Jeff Louder snags second place in Cascade stage 1

22. luglio 2009


Though Cascade's stage one was considered the most likely to come down to a bunch sprint, the day proved to be much more difficult and selective than the length and topography would suggest. 

A large lead group of over 20 riders formed about midway through the day and contained four BMC team members.  By the end of the day, this lead group gained around four minutes on the larger peloton behind, though the group of 20 did not come to the line together.  Instead, the heat and wind sapped the riders' strength, making it possible for lone attackers to splinter the group.  Bissell's Ben Jacques-Maynes held on to take the stage win, while Jeff Louder pipped Rock Racing's Francisco Mancebo at the line for second place.

Hot, dry day in saddle

"It was a good day for the team since we had Jeff Louder, Tony Cruz, Ian McKissick and Steve Bovay in among the 23 rider break," Directeur Sportif Mike Sayers commented.  "It was hot, windy and dry out there, so I think we can be happy with the number of cards we still have to play."  Looking at the riders who made up the main break, it can be said that each teams' usual suspects have used this first stage to put themselves in place to fight for the victory.  "Rock Racing had four guys in the break, Bissell had three or four guys there as did Ouch," Sayers said.  "So the usual people are still in there with a chance for the win."  The day's difficulty managed to whittle down the field perhaps more than expected.  "Once the initial group of 20 got away, I figured I would work to help set Tony up for the sprint finish since it is a flat run in," Jeff Louder explained.  "But it wasn't as straightforward as it seemed and in fact was a lot harder than anyone expected."  The heat and the lack of water complicated the final kilometers.  "Since there wasn't enough of a time gap between the lead group and the chasing pack to allow the team cars up to the riders at the front, most of the guys had to ride dry to the finish," Louder said.

Attacking for the win

Fighting a headwind into the finish, only the strongest were able to go for the victory.  "I attacked with 3 or 4 kilometers to go to the finish but a small group of guys which included Ben Jacques-Maynes caught me," Louder explained.  "When Ben counter-attacked there wasn't the same reaction they had for me and since Ben had a team mate with us, that made it harder to get a chase going."  With just over a kilometer remaining, Louder's chasing group was joined by several other riders.  "Mancebo was with the guys who caught us and then he jumped with about 1200 meters left," Louder revealed.  "I went after him, caught him with about 200 meters to go and just managed to pass him before the line."   Though sorry not to have grabbed the win, Louder is philosophical about what this means tactically for the team.  "I'm disappointed that I didn't get the win, but this does mean that we will have a little more leeway in the stage tomorrow and won't be expected to control the race," Louder said.  "It was surprising to see how people just fell apart at the finish and the stage clearly indicated which handful of riders will realistically have a shot at winning the overall." 

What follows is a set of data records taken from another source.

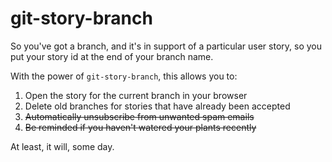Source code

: # git-story-branch

So you've got a branch, and it's in support of a particular user story, so you put your story id at the end of your branch name.

With the power of `git-story-branch`, this allows you to:

1. Open the story for the current branch in your browser
2. Delete old branches for stories that have already been accepted
3. ~~Automatically unsubscribe from unwanted spam emails~~
4. ~~Be reminded if you haven't watered your plants recently~~

At least, it will, some day.
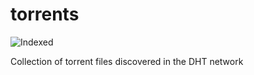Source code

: torrents 
========
![Indexed](https://img.shields.io/badge/indexed-168072-blue)

Collection of torrent files discovered in the DHT network
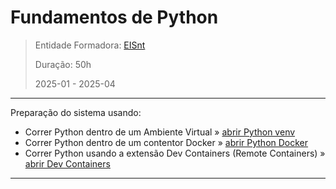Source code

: # Fundamentos de Python

> Entidade Formadora: [EISnt](https://eisnt.com/)
>
> Duração: 50h
> 
> 2025-01 - 2025-04


* * * 

Preparação do sistema usando:
* Correr Python dentro de um Ambiente Virtual » [abrir Python venv](system_prep/python_venv.md)
* Correr Python dentro de um contentor Docker » [abrir Python Docker](system_prep/python_docker.md)
* Correr Python usando a extensão Dev Containers (Remote Containers) » [abrir Dev Containers](system_prep/python_dev_containers.md)

* * *
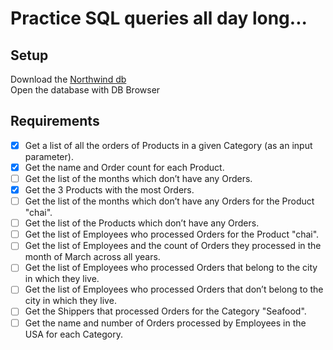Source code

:# Practice SQL queries all day long...

## Setup
Download the [Northwind db](https://github.com/nashville-software-school/bangazon-corp/blob/master/orientation/resources/challenges/assets/northwind.db)  
Open the database with DB Browser

## Requirements
- [x] Get a list of all the orders of Products in a given Category (as an input parameter).
- [x] Get the name and Order count for each Product.
- [ ] Get the list of the months which don’t have any Orders.
- [x] Get the 3 Products with the most Orders.
- [ ] Get the list of the months which don’t have any Orders for the Product "chai".
- [ ] Get the list of the Products which don’t have any Orders.
- [ ] Get the list of Employees who processed Orders for the Product "chai".
- [ ] Get the list of Employees and the count of Orders they processed in the month of March across all years.
- [ ] Get the list of Employees who processed Orders that belong to the city in which they live.
- [ ] Get the list of Employees who processed Orders that don’t belong to the city in which they live.
- [ ] Get the Shippers that processed Orders for the Category "Seafood".
- [ ] Get the name and number of Orders processed by Employees in the USA for each Category.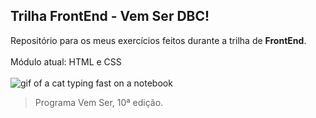 ## Trilha FrontEnd - Vem Ser DBC!

Repositório para os meus exercícios feitos durante a trilha de **FrontEnd**.
<br />
<br />
Módulo atual: HTML e CSS
<br />
<br />
![gif of a cat typing fast on a notebook](https://media.tenor.com/y2JXkY1pXkwAAAAM/cat-computer.gif)
<br />
> Programa Vem Ser, 10ª edição.
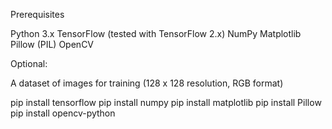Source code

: Prerequisites

Python 3.x
TensorFlow (tested with TensorFlow 2.x)
NumPy
Matplotlib
Pillow (PIL)
OpenCV

Optional: 

A dataset of images for training (128 x 128 resolution, RGB format)

pip install tensorflow
pip install numpy
pip install matplotlib
pip install Pillow
pip install opencv-python
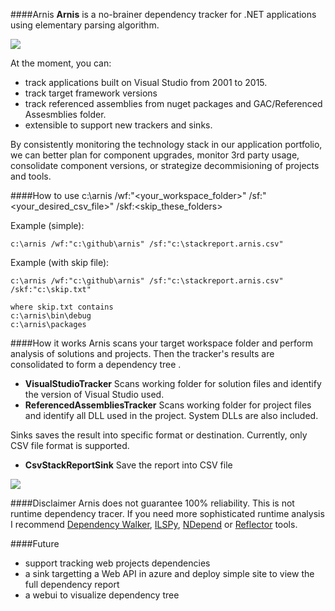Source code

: ####Arnis 
**Arnis** is a no-brainer dependency tracker for .NET applications using elementary parsing algorithm. 

![](https://ci.appveyor.com/api/projects/status/github/rdagumampan/arnis?branch=master&svg=true)

At the moment, you can:
- track applications built on Visual Studio from 2001 to 2015.
- track target framework versions
- track referenced assemblies from nuget packages and GAC/Referenced Assesmblies folder.
- extensible to support new trackers and sinks.

By consistently monitoring the technology stack in our application portfolio, we can better plan for component upgrades, monitor 3rd party usage, consolidate component versions, or strategize decommisioning of projects and tools.

####How to use
    c:\arnis /wf:"<your_workspace_folder>" /sf:"<your_desired_csv_file>" /skf:<skip_these_folders>

Example (simple):

	c:\arnis /wf:"c:\github\arnis" /sf:"c:\stackreport.arnis.csv"

Example (with skip file):

	c:\arnis /wf:"c:\github\arnis" /sf:"c:\stackreport.arnis.csv" /skf:"c:\skip.txt"
    
    where skip.txt contains
    c:\arnis\bin\debug
    c:\arnis\packages

####How it works
Arnis scans your target workspace folder and perform analysis of solutions and projects. Then the tracker's results are consolidated to form a dependency tree .

- **VisualStudioTracker**
Scans working folder for solution files and identify the version of Visual Studio used.
- **ReferencedAssembliesTracker**
Scans working folder for project files and identify all DLL used in the project. System DLLs are also included.

Sinks saves the result into specific format or destination. Currently, only CSV file format is supported.

- **CsvStackReportSink**
Save the report into CSV file

![](https://rdagumampan.files.wordpress.com/2016/02/winterfernresult.png)

####Disclaimer
Arnis does not guarantee 100% reliability. This is not runtime dependency tracer. If you need more sophisticated runtime analysis I recommend [Dependency Walker](http://www.dependencywalker.com/), [ILSPy](https://github.com/icsharpcode/ILSpy), [NDepend](http://www.ndepend.com/) or [Reflector](http://www.red-gate.com/products/dotnet-development/reflector/) tools.

####Future
- support tracking web projects dependencies
- a sink targetting a Web API in azure and deploy simple site to view the full dependency report
- a webui to visualize dependency tree
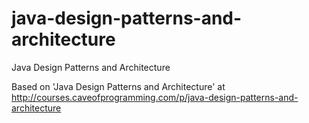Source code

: # java-design-patterns-and-architecture
Java Design Patterns and Architecture

Based on 'Java Design Patterns and Architecture' at http://courses.caveofprogramming.com/p/java-design-patterns-and-architecture
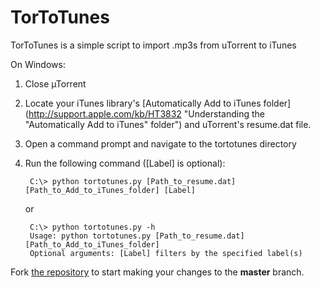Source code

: TorToTunes
=========================

TorToTunes is a simple script to import .mp3s from uTorrent to iTunes

On Windows:

1. Close µTorrent
2. Locate your iTunes library's [Automatically Add to iTunes folder](http://support.apple.com/kb/HT3832 "Understanding the "Automatically Add to iTunes" folder") and
uTorrent's resume.dat file.
3. Open a command prompt and navigate to the tortotunes directory
4. Run the following command ([Label] is optional):

        C:\> python tortotunes.py [Path_to_resume.dat] [Path_to_Add_to_iTunes_folder] [Label]

    or

        C:\> python tortotunes.py -h
        Usage: python tortotunes.py [Path_to_resume.dat] [Path_to_Add_to_iTunes_folder]
        Optional arguments: [Label] filters by the specified label(s)

Fork [the repository](https://github.com/smithbr/tortotunes "tortotunes") to start making your changes to the **master** branch.
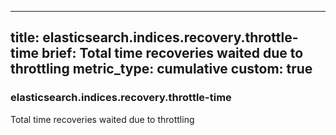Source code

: 
---
title: elasticsearch.indices.recovery.throttle-time
brief: Total time recoveries waited due to throttling
metric_type: cumulative
custom: true
---
### elasticsearch.indices.recovery.throttle-time

Total time recoveries waited due to throttling

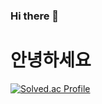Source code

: ### Hi there 👋

<h1> 안녕하세요 </h1>


[![Solved.ac Profile](http://mazassumnida.wtf/api/v2/generate_badge?boj=dgs2288)](https://solved.ac/dgs2288/)

<!--
**challduck/challduck** is a ✨ _special_ ✨ repository because its `README.md` (this file) appears on your GitHub profile.

[![Solved.ac
프로필](http://mazassumnida.wtf/api/generate_badge?boj=dgs2288)](https://solved.ac/dgs2288)

Here are some ideas to get you started:

- 🔭 I’m currently working on ...
- 🌱 I’m currently learning ...
- 👯 I’m looking to collaborate on ...
- 🤔 I’m looking for help with ...
- 💬 Ask me about ...
- 📫 How to reach me: ...
- 😄 Pronouns: ...
- ⚡ Fun fact: ...
-->
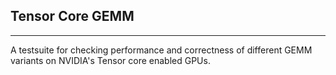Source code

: ## Tensor Core GEMM
--------------------

A testsuite for checking performance and correctness of different GEMM variants on NVIDIA's Tensor core enabled GPUs.

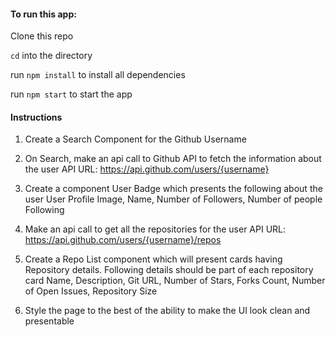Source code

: #### To run this app: 

Clone this repo

`cd` into the directory 

run `npm install` to install all dependencies

run `npm start` to start the app



#### Instructions

1. Create a Search Component for the Github Username

2. On Search, make an api call to Github API to fetch the information about the user
API URL: https://api.github.com/users/{username}

3. Create a component User Badge which presents the following about the user
User Profile Image, Name, Number of Followers, Number of people Following

4. Make an api call to get all the repositories for the user 
API URL: https://api.github.com/users/{username}/repos

5. Create a Repo List component which will present cards having Repository details. 
Following details should be part of each repository card
Name, Description, Git URL, Number of Stars, Forks Count, Number of Open Issues, Repository Size

6. Style the page to the best of the ability to make the UI look clean and presentable
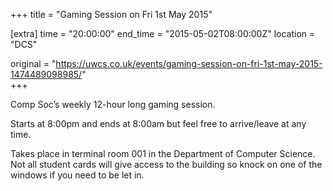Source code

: +++
title = "Gaming Session on Fri 1st May 2015"

[extra]
time = "20:00:00"
end_time = "2015-05-02T08:00:00Z"
location = "DCS"

original = "https://uwcs.co.uk/events/gaming-session-on-fri-1st-may-2015-1474489098985/"    
+++

Comp Soc’s weekly 12-hour long gaming session.

Starts at 8:00pm and ends at 8:00am but feel free to arrive/leave at any time.

Takes place in terminal room 001 in the Department of Computer Science. Not all student cards will give access to the building so knock on one of the windows if you need to be let in.

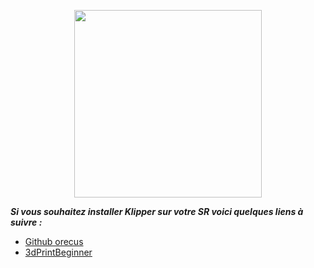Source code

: <p align="center">  
  <img src="https://user-images.githubusercontent.com/62854582/165336191-0ab57463-6fc6-4fad-8408-ae8a53b843ed.png" width="300"/>  
</p>


***Si vous souhaitez installer Klipper sur votre SR voici quelques liens à suivre :***

- [Github orecus](https://github.com/orecus/FLSUN-SR---Klipper)
- [3dPrintBeginner](https://3dprintbeginner.com/klipper-on-flsun-super-racer/)
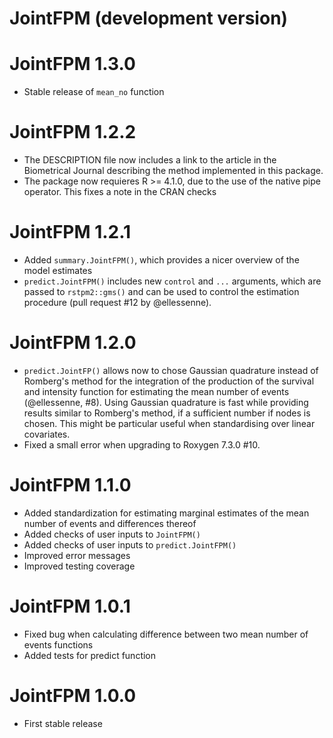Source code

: # JointFPM (development version)

# JointFPM 1.3.0

- Stable release of `mean_no` function

# JointFPM 1.2.2

- The DESCRIPTION file now includes a link to the article in the Biometrical Journal describing the method implemented in this package.
- The package now requieres R >= 4.1.0, due to the use of the native pipe operator. This fixes a note in the CRAN checks

# JointFPM 1.2.1

- Added `summary.JointFPM()`, which provides a nicer overview of the model estimates
- `predict.JointFPM()` includes new `control` and `...` arguments, which are passed to `rstpm2::gms()` and can be used to control the estimation procedure (pull request #12 by @ellessenne).

# JointFPM 1.2.0
- `predict.JointFP()` allows now to chose Gaussian quadrature instead of Romberg's method for the integration of the production of the survival and intensity function for estimating the mean number of events (@ellessenne, #8). Using Gaussian quadrature is fast while providing results similar to Romberg's method, if a sufficient number if nodes is chosen. This might be particular useful when standardising over linear covariates.
- Fixed a small error when upgrading to Roxygen 7.3.0 #10.

# JointFPM 1.1.0

- Added standardization for estimating marginal estimates of the mean number of events and differences thereof
- Added checks of user inputs to `JointFPM()`
- Added checks of user inputs to `predict.JointFPM()`
- Improved error messages
- Improved testing coverage

# JointFPM 1.0.1

- Fixed bug when calculating difference between two mean number of events functions
- Added tests for predict function

# JointFPM 1.0.0

- First stable release

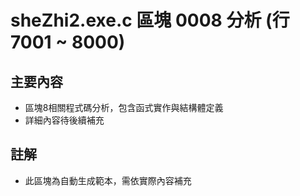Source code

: # sheZhi2.exe.c 區塊 0008 分析 (行 7001 ~ 8000)

## 主要內容
- 區塊8相關程式碼分析，包含函式實作與結構體定義
- 詳細內容待後續補充

## 註解
- 此區塊為自動生成範本，需依實際內容補充
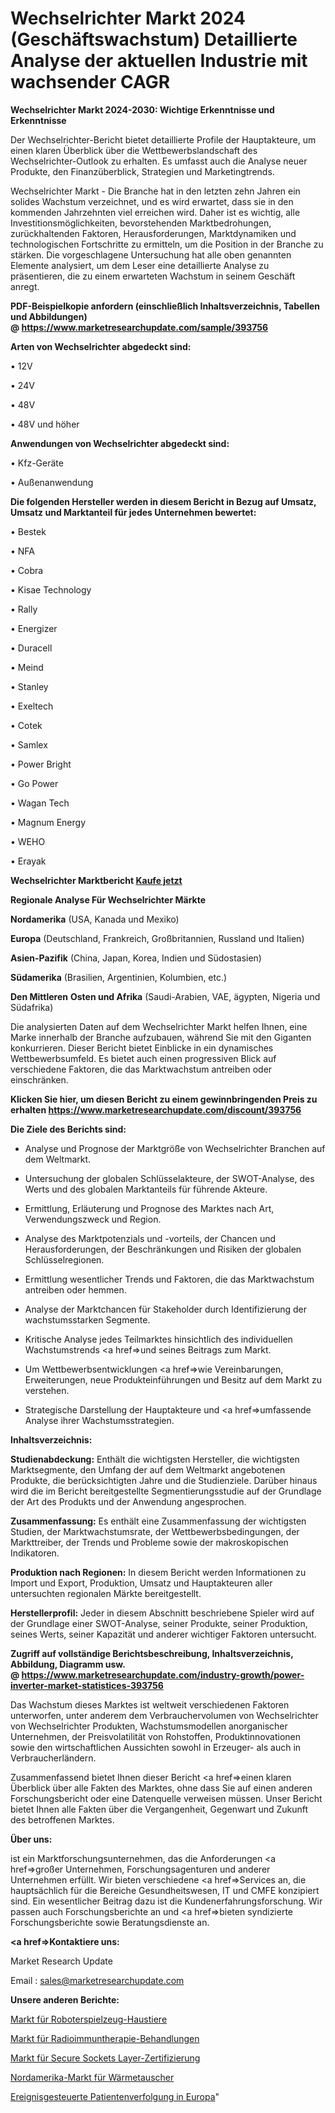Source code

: # Wechselrichter Markt 2024 (Geschäftswachstum) Detaillierte Analyse der aktuellen Industrie mit wachsender CAGR

<strong>Wechselrichter Markt 2024-2030: Wichtige Erkenntnisse und Erkenntnisse</strong>

Der Wechselrichter-Bericht bietet detaillierte Profile der Hauptakteure, um einen klaren Überblick über die Wettbewerbslandschaft des Wechselrichter-Outlook zu erhalten. Es umfasst auch die Analyse neuer Produkte, den Finanzüberblick, Strategien und Marketingtrends.

Wechselrichter Markt - Die Branche hat in den letzten zehn Jahren ein solides Wachstum verzeichnet, und es wird erwartet, dass sie in den kommenden Jahrzehnten viel erreichen wird. Daher ist es wichtig, alle Investitionsmöglichkeiten, bevorstehenden Marktbedrohungen, zurückhaltenden Faktoren, Herausforderungen, Marktdynamiken und technologischen Fortschritte zu ermitteln, um die Position in der Branche zu stärken. Die vorgeschlagene Untersuchung hat alle oben genannten Elemente analysiert, um dem Leser eine detaillierte Analyse zu präsentieren, die zu einem erwarteten Wachstum in seinem Geschäft anregt.

<strong><b>PDF-Beispielkopie anfordern (einschließlich Inhaltsverzeichnis, Tabellen und Abbildungen) @ </b></strong><strong><a href=https://www.marketresearchupdate.com/sample/393756><strong>https://www.marketresearchupdate.com/sample/393756</u></a></strong></strong>

<strong>Arten von Wechselrichter abgedeckt sind:</strong>

• 12V

• 24V

• 48V

• 48V und höher

<strong>Anwendungen von Wechselrichter abgedeckt sind:</strong>

• Kfz-Geräte

• Außenanwendung

<strong>Die folgenden Hersteller werden in diesem Bericht in Bezug auf Umsatz, Umsatz und Marktanteil für jedes Unternehmen bewertet:</strong>

• Bestek

• NFA

• Cobra

• Kisae Technology

• Rally

• Energizer

• Duracell

• Meind

• Stanley

• Exeltech

• Cotek

• Samlex

• Power Bright

• Go Power

• Wagan Tech

• Magnum Energy

• WEHO

• Erayak

<strong>Wechselrichter Marktbericht <a href=https://www.marketresearchupdate.com/buynow/393756>Kaufe jetzt</a></strong>

<strong>Regionale Analyse Für Wechselrichter Märkte</strong>

<strong>Nordamerika</strong> (USA, Kanada und Mexiko)

<strong>Europa</strong> (Deutschland, Frankreich, Großbritannien, Russland und Italien)

<strong>Asien-Pazifik</strong> (China, Japan, Korea, Indien und Südostasien)

<strong>Südamerika</strong> (Brasilien, Argentinien, Kolumbien, etc.)

<strong>Den Mittleren</strong> <strong>Osten und Afrika</strong> (Saudi-Arabien, VAE, ägypten, Nigeria und Südafrika)

Die analysierten Daten auf dem Wechselrichter Markt helfen Ihnen, eine Marke innerhalb der Branche aufzubauen, während Sie mit den Giganten konkurrieren. Dieser Bericht bietet Einblicke in ein dynamisches Wettbewerbsumfeld. Es bietet auch einen progressiven Blick auf verschiedene Faktoren, die das Marktwachstum antreiben oder einschränken.

<strong>Klicken Sie hier, um diesen Bericht zu einem gewinnbringenden Preis zu erhalten
</strong><strong><a href=https://www.marketresearchupdate.com/discount/393756>https://www.marketresearchupdate.com/discount/393756</b></u></strong></a>

<strong>Die Ziele des Berichts sind:</strong>

- Analyse und Prognose der Marktgröße von Wechselrichter Branchen auf dem Weltmarkt.

- Untersuchung der globalen Schlüsselakteure, der SWOT-Analyse, des Werts und des globalen Marktanteils für führende Akteure.

- Ermittlung, Erläuterung und Prognose des Marktes nach Art, Verwendungszweck und Region.

- Analyse des Marktpotenzials und -vorteils, der Chancen und Herausforderungen, der Beschränkungen und Risiken der globalen Schlüsselregionen.

- Ermittlung wesentlicher Trends und Faktoren, die das Marktwachstum antreiben oder hemmen.

- Analyse der Marktchancen für Stakeholder durch Identifizierung der wachstumsstarken Segmente.

- Kritische Analyse jedes Teilmarktes hinsichtlich des individuellen Wachstumstrends <a href=>und</a> seines Beitrags zum Markt.

- Um Wettbewerbsentwicklungen <a href=>wie</a> Vereinbarungen, Erweiterungen, neue Produkteinführungen und Besitz auf dem Markt zu verstehen.

- Strategische Darstellung der Hauptakteure und <a href=>umfas</a>sende Analyse ihrer Wachstumsstrategien.

<strong>Inhaltsverzeichnis:</strong>

<strong>Studienabdeckung:</strong> Enthält die wichtigsten Hersteller, die wichtigsten Marktsegmente, den Umfang der auf dem Weltmarkt angebotenen Produkte, die berücksichtigten Jahre und die Studienziele. Darüber hinaus wird die im Bericht bereitgestellte Segmentierungsstudie auf der Grundlage der Art des Produkts und der Anwendung angesprochen.

<strong>Zusammenfassung:</strong> Es enthält eine Zusammenfassung der wichtigsten Studien, der Marktwachstumsrate, der Wettbewerbsbedingungen, der Markttreiber, der Trends und Probleme sowie der makroskopischen Indikatoren.

<strong>Produktion nach Regionen:</strong> In diesem Bericht werden Informationen zu Import und Export, Produktion, Umsatz und Hauptakteuren aller untersuchten regionalen Märkte bereitgestellt.

<strong>Herstellerprofil:</strong> Jeder in diesem Abschnitt beschriebene Spieler wird auf der Grundlage einer SWOT-Analyse, seiner Produkte, seiner Produktion, seines Werts, seiner Kapazität und anderer wichtiger Faktoren untersucht.

<strong><b>Zugriff auf vollständige Berichtsbeschreibung, Inhaltsverzeichnis, Abbildung, Diagramm usw. @ </b></strong><strong><a href=https://www.marketresearchupdate.com/industry-growth/power-inverter-market-statistices-393756>https://www.marketresearchupdate.com/industry-growth/power-inverter-market-statistices-393756</a></strong>

Das Wachstum dieses Marktes ist weltweit verschiedenen Faktoren unterworfen, unter anderem dem Verbrauchervolumen von Wechselrichter von Wechselrichter Produkten, Wachstumsmodellen anorganischer Unternehmen, der Preisvolatilität von Rohstoffen, Produktinnovationen sowie den wirtschaftlichen Aussichten sowohl in Erzeuger- als auch in Verbraucherländern.

Zusammenfassend bietet Ihnen dieser Bericht <a href=>einen</a> klaren Überblick über alle Fakten des Marktes, ohne dass Sie auf einen anderen Forschungsbericht oder eine Datenquelle verweisen müssen. Unser Bericht bietet Ihnen alle Fakten über die Vergangenheit, Gegenwart und Zukunft des betroffenen Marktes.

<strong>Über uns:</strong>

 ist ein Marktforschungsunternehmen, das die Anforderungen <a href=>großer</a> Unternehmen, Forschungsagenturen und anderer Unternehmen erfüllt. Wir bieten verschiedene <a href=>Services</a> an, die hauptsächlich für die Bereiche Gesundheitswesen, IT und CMFE konzipiert sind. Ein wesentlicher Beitrag dazu ist die Kundenerfahrungsforschung. Wir passen auch Forschungsberichte an und <a href=>bieten</a> syndizierte Forschungsberichte sowie Beratungsdienste an.

<strong><a href=>Kontaktiere uns:</a></strong>

Market Research Update

Email : sales@marketresearchupdate.com

<strong>Unsere anderen Berichte:</strong>

<a href=https://www.linkedin.com/pulse/robotic-toy-pets-market-expects-see-significant>Markt für Roboterspielzeug-Haustiere</a>

<a href=https://www.linkedin.com/pulse/radioimmunotherapy-treatment-market-size-trends>Markt für Radioimmuntherapie-Behandlungen</a>

<a href=https://www.linkedin.com/pulse/secure-sockets-layer-certification-market-report-2023>Markt für Secure Sockets Layer-Zertifizierung</a>

<a href=https://www.linkedin.com/pulse/north-america-heat-exchanger-market-2023-continues>Nordamerika-Markt für Wärmetauscher</a>

<a href=https://www.linkedin.com/pulse/europe-event-driven-patient-tracking>Ereignisgesteuerte Patientenverfolgung in Europa</a>"

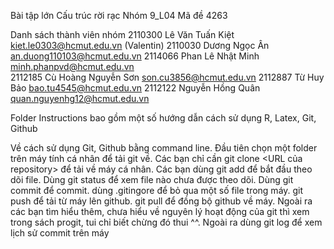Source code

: Bài tập lớn Cấu trúc rời rạc
Nhóm 9_L04 
Mã đề 4263

Danh sách thành viên nhóm
2110300	    Lê Văn Tuấn Kiệt	kiet.le0303@hcmut.edu.vn	    (Valentin)
2110030	    Dương Ngọc Ân	    an.duong110103@hcmut.edu.vn	
2114066	    Phan Lê Nhật Minh	minh.phanpvd@hcmut.edu.vn	
2112185	    Cù Hoàng Nguyễn Sơn	son.cu3856@hcmut.edu.vn	
2112887	    Từ Huy Bảo	        bao.tu4545@hcmut.edu.vn	
2112122 	Nguyễn Hồng Quân	quan.nguyenhg12@hcmut.edu.vn	

Folder Instructions bao gồm một số hướng dẫn cách sử dụng R, Latex, Git, Github


Về cách sử dụng Git, Github bằng command line.
Đầu tiên chọn một folder trên máy tính cá nhân để tải git về.
Các bạn chỉ cần git clone <URL của repository> để tải về máy cá nhân.
Các bạn dùng git add để bắt đầu theo dõi file.
Dùng git status để xem file nào chưa được theo dõi.
Dùng git commit để commit.
dùng .gitingore để bỏ qua một số file trong máy.
git push để tải từ máy lên github.
git pull để đồng bộ github về máy.
Ngoài ra các bạn tìm hiểu thêm, chưa hiểu về nguyên lý hoạt động của git thì xem trong sách progit, tui chỉ biết chừng đó thui ^^.
Ngoài ra dùng git log để xem lịch sử commit trên máy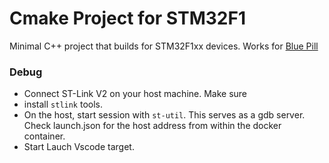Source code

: # Cmake Project for STM32F1
Minimal C++ project that builds for STM32F1xx devices. Works for [Blue Pill](https://stm32-base.org/boards/STM32F103C8T6-Blue-Pill.html)

### Debug 
- Connect ST-Link V2 on your host machine. Make sure 
- install `stlink` tools. 
- On the host, start session with `st-util`. This serves as a gdb server. Check launch.json for the host address from within the docker container.
- Start Lauch Vscode target.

Climber's race with deciding time trial

"It can be a very dynamic race so anything can still happen," Louder concluded.  "But it should be a matter of climbing well and putting in a good time trial."  Mike Sayers agrees that the race will come down to which climber can time trial the best.  "Bissell has the lead and everyone knows that they have riders who can time trial," Sayers said.  "But in the end I think Rock showed today it is their race to lose and the other teams will probably put the emphasis on them to control the race."  Comfortable to be riding somewhat under the radar in these first few stages, BMC feels confident in the abilities of their all-around riders like Jeff Louder, Ian McKissick, and Brent Bookwalter.